Creating and sustaining a diverse and inclusive environment where active and successful engagement occurs across difference requires effective policy and practice. These are the responsibility of all Miami administrators, faculty, staff, and students. These practices and policies include (but are not limited to):

  • Actively recruiting, admitting, hiring, and retaining the widest array of talented students, faculty, and staff, nationally and internationally
  • Providing appropriate financial aid to those who need it
  • Deliberately designing and offering curricula that promote deep learning (including opportunities for deep learning about human diversity) and provide critical learning opportunities
  • Providing support, professional development, and working conditions for students, faculty, and staff that lead to long-term retention, satisfaction, and growth
  • Examining these and other practices and policies for impact and effectiveness, and changing them when we find them lacking

In addition to taking proactive steps like these, we also actively work to address and eliminate acts of harassment, hate, and violence that negatively impact the ability of our community members to engage in their intentional work together. We oppose activities that threaten our educational mission and the rights, dignity, or humanity of the students, faculty, and staff who are fulfilling that mission and working in good faith to engage respectfully across difference. In these ways, we work to ensure that all students, faculty, and staff experience and recognize Miami as a community environment where a diversity of thoughtful ideas and lived experiences are welcome, valued, and contribute to collaborative and respectful knowledge-making.

What is the Rationale for Our Position?

Actively engaging with a variety of people, perspectives, experiences, and ideas is part of a comprehensive and meaningful education in the 21st century. Research has repeatedly demonstrated that engaging with a variety of perspectives and dialoguing across diverse experiences can provide opportunities for those involved to think critically, increase understanding of disparate ideas, deepen learning, interact in meaningful ways with varied communities, and effectively participate in a heterogeneous world with increasingly porous borders. This research also tells us that students who interact with diverse peers and take courses that include multicultural perspectives are more engaged learners, more likely to become involved in community service programs, more successful in occupations that require teamwork and collaboration, and more likely to remain enrolled in school and pursue professional or graduate degrees after completing undergraduate degrees. ¹ We have seen this research play out in our own Miami community through stories and perspectives shared by our students, faculty, administrators, and staff.

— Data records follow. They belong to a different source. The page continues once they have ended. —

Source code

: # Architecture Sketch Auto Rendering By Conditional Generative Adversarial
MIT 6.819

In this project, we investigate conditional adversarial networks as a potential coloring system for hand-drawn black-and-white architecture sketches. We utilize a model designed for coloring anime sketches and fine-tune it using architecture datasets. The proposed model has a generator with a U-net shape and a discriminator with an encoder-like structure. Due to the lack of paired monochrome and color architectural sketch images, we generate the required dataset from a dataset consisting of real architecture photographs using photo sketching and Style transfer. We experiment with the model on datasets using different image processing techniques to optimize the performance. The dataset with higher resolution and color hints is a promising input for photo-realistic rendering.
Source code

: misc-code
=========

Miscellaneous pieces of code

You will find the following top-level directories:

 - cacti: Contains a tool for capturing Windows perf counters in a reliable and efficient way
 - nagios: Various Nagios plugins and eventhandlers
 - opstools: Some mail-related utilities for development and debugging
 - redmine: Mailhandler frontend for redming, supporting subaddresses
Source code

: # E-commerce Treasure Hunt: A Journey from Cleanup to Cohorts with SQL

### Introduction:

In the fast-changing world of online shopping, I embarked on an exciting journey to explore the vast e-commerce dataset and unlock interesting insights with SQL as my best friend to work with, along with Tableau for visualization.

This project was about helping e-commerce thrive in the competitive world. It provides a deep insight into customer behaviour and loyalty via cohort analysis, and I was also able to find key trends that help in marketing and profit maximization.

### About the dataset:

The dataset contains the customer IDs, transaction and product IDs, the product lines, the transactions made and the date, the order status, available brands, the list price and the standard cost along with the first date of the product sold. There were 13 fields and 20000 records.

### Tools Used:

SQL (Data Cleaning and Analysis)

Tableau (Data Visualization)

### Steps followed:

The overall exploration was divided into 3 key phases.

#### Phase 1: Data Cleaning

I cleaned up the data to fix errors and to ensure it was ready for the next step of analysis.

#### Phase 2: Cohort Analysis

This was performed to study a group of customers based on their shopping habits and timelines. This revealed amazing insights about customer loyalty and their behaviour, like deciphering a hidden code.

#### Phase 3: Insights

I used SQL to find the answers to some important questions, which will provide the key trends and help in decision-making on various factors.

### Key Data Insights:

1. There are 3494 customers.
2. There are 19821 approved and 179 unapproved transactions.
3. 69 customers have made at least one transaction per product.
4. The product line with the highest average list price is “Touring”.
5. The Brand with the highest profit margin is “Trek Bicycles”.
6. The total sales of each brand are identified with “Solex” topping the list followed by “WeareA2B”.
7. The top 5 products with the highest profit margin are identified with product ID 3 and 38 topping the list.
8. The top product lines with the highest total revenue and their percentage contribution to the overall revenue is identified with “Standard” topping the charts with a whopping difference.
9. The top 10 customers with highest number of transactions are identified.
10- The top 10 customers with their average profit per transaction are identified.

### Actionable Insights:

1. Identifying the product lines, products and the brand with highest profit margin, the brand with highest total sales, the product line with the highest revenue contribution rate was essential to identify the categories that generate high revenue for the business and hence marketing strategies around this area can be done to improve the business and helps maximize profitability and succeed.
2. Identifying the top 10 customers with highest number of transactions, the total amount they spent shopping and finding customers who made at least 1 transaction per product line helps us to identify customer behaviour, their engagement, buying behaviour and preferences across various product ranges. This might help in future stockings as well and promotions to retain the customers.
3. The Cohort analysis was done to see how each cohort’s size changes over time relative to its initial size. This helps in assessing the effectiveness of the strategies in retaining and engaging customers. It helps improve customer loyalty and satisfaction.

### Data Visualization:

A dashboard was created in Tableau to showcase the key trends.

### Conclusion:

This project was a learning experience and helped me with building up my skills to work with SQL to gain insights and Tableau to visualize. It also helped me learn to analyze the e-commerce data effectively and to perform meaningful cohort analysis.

There is a robust body of research and court rulings that affirm the educational and workplace value of diversity—a confirmation echoed by a wide variety of stakeholders from business, the military, government, academia, faith-based organizations, and beyond. The research underscores our belief that opinions rendered by a diverse body and community further the University's goals by challenging traditional educational practices and knowledge, by allowing new and different world views to flourish, and by positively impacting the ways of seeing and thinking about problems and issues which consequently allow for new perspectives and answers to emerge, curriculums to shift, and new scholarly pursuits to develop. The position we take here is a reaffirmation of the position we have long taken. This is evident in our Mission and Values statements, 20/20 Strategic Plan (Foundation Goal #2 Diversity, Inclusion, Global Experiences), and Code.

¹ See, for example, Gurin (2004); Gurin, et al (2002); Milem (2003); College Board (2009, 2010); Coleman et al (2006); Gratz v Bollinger (2003); Grutter v Bollinger (2003); Parents Involved in Community Schools v Seattle School District (2007); Regents of the Univ of California v Bakke (1978); Fisher v Univ of Texas at Austin (2013; 2016).